Me siento un hombre muy afortunado por haber nacido en este lugar y renacido en la madurez para ser capaz de valorar la sacralidad y magia de Ceuta. Este renacimiento se lo debo a Sophia y al viejo sabio al-Khidr que custodian la fuente del agua de la vida. De este milagroso manantial brota un agua con una doble propiedad: vitaliza y aporta sabiduría a quién bebe de ella.

Las nubes ya no pueden contener la luz del sol y se resquebrajan dejando caer haces luminosos sobre el mar. La lluvia vuelve a hacer acto de presencia, pero me resisto a buscar refugio. No quiero perderme ningún detalla de lo que está pasando en el cielo. Quién sabe si los arcoíris harán acto de presencia en esta mañana dominical de finales de la primavera.

Las previsiones meteorológicas han fallado de manera estrepitosa y los cielos despejados no se ven por ningún lado. No me quejo de esta inesperada circunstancia. Las nubes aportan personalidad al día y nos dejan imágenes memorables como las que he captado esta mañana con mi cámara fotográfica.

Más tarde he visitado los miradores de Benzú y Beliunex. Este último ha sido rehabilitado por una Escuela Taller del SEPE promovida por el sindicato UGT. Me parece una buena iniciativa que mejora el aprovechamiento de un recurso natural y cultural tan importante como son nuestras vistas panorámicas. Desde aquí se puede contemplar la bahía de Beliunex y el Estrecho de Gibraltar. Tal y como se indica en uno de los paneles informativos, estamos en un punto idóneo para la observación del paso migratorio de las rapaces, como los gavilanes, milanos negros o alimoches, entre otras muchas especies. Justo cuando levanto la mirada del cuaderno veo un abejero a cierta altura.

A pocos metros del mirador de Beliunex he coincido con mi amigo Jesús, más conocido en las redes sociales con el apodo de Hari Suso. Hemos estado hablando de nuestro mutuo interés por las antiguas minas existentes en Ceuta y de otros secretos que esconde nuestra ciudad. He aprovechado la ocasión para felicitarle por su labor de difusión de la naturaleza ceutí.

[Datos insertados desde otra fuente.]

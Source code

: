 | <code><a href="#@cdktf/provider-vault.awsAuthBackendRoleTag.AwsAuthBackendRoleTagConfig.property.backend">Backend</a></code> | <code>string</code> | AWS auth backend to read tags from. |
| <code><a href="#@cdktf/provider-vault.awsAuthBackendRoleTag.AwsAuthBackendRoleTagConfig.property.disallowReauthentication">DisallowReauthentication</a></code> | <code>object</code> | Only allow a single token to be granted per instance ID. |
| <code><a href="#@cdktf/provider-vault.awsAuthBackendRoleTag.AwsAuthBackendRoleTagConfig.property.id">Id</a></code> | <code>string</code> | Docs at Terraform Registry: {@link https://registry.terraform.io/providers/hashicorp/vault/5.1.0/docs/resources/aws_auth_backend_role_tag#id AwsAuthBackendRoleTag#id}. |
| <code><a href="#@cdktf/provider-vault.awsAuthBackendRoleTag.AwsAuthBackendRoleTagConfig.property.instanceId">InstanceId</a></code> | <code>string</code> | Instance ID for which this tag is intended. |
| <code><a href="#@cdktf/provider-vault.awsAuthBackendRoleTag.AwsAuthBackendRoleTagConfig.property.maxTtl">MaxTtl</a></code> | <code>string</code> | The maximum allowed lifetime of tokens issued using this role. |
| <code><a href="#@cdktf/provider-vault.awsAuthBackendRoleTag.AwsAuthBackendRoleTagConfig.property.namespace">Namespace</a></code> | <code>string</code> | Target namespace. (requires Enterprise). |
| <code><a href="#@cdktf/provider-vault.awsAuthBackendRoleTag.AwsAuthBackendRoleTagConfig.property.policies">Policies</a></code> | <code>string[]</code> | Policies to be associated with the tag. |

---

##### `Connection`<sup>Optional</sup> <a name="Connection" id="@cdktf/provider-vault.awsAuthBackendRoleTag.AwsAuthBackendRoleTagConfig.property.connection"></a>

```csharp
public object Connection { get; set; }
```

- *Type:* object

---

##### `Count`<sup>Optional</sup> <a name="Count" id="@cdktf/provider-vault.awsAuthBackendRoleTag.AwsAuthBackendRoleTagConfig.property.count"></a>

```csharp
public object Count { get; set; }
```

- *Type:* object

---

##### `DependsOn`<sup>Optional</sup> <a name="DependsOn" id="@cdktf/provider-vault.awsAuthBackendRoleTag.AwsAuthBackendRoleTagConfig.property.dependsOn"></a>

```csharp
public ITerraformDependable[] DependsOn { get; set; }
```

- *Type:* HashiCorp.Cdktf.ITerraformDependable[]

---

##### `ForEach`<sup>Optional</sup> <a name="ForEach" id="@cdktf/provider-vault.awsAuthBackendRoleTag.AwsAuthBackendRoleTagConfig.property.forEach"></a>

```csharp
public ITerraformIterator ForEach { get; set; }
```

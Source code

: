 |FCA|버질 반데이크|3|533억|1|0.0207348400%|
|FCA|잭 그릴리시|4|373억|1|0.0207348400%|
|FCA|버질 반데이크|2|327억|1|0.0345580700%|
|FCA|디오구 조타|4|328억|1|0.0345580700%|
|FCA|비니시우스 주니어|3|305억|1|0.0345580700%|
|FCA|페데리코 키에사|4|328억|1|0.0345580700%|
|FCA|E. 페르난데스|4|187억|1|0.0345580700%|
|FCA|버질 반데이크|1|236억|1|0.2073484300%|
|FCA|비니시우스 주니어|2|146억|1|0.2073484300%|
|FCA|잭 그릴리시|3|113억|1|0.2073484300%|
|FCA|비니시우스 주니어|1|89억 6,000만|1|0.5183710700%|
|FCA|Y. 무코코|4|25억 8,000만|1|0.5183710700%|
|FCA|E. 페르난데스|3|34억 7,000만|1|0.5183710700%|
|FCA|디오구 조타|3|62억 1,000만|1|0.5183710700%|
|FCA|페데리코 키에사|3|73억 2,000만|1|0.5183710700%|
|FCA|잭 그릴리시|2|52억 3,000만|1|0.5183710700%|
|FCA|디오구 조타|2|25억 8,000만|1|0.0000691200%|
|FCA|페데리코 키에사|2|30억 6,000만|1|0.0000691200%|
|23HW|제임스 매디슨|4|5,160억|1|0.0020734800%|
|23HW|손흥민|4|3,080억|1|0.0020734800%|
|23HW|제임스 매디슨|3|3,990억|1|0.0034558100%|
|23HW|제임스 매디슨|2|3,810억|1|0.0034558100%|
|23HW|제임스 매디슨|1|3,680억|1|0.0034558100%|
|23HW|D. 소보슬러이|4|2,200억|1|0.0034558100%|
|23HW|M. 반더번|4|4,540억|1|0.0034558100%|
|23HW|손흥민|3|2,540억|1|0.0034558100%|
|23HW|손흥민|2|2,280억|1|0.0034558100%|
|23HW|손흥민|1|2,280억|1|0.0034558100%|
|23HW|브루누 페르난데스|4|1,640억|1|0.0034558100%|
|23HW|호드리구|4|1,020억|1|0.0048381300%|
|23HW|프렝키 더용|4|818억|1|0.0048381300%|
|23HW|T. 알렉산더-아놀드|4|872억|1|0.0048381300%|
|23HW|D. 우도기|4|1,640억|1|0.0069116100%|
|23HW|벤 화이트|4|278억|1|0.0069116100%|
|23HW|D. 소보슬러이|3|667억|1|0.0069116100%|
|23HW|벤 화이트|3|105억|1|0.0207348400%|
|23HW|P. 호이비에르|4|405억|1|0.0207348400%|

En mi camino a Benzú he parado para fotografiar unas bellísimas flores con forma de corazón e intensa tonalidad lila, llamadas flor de la viuda o alfileres. He observado que hay muchas en los bordes de la carretera de García Aldave y son un auténtico regalo para la mirada.

Termino la mañana, como es habitual en el cafetín de Benzú para tomarme un buen vaso de té moruno. Esta bebida caliente me está sentando muy bien, pues la mañana está siendo fresca, algo impropio de comienzos de verano.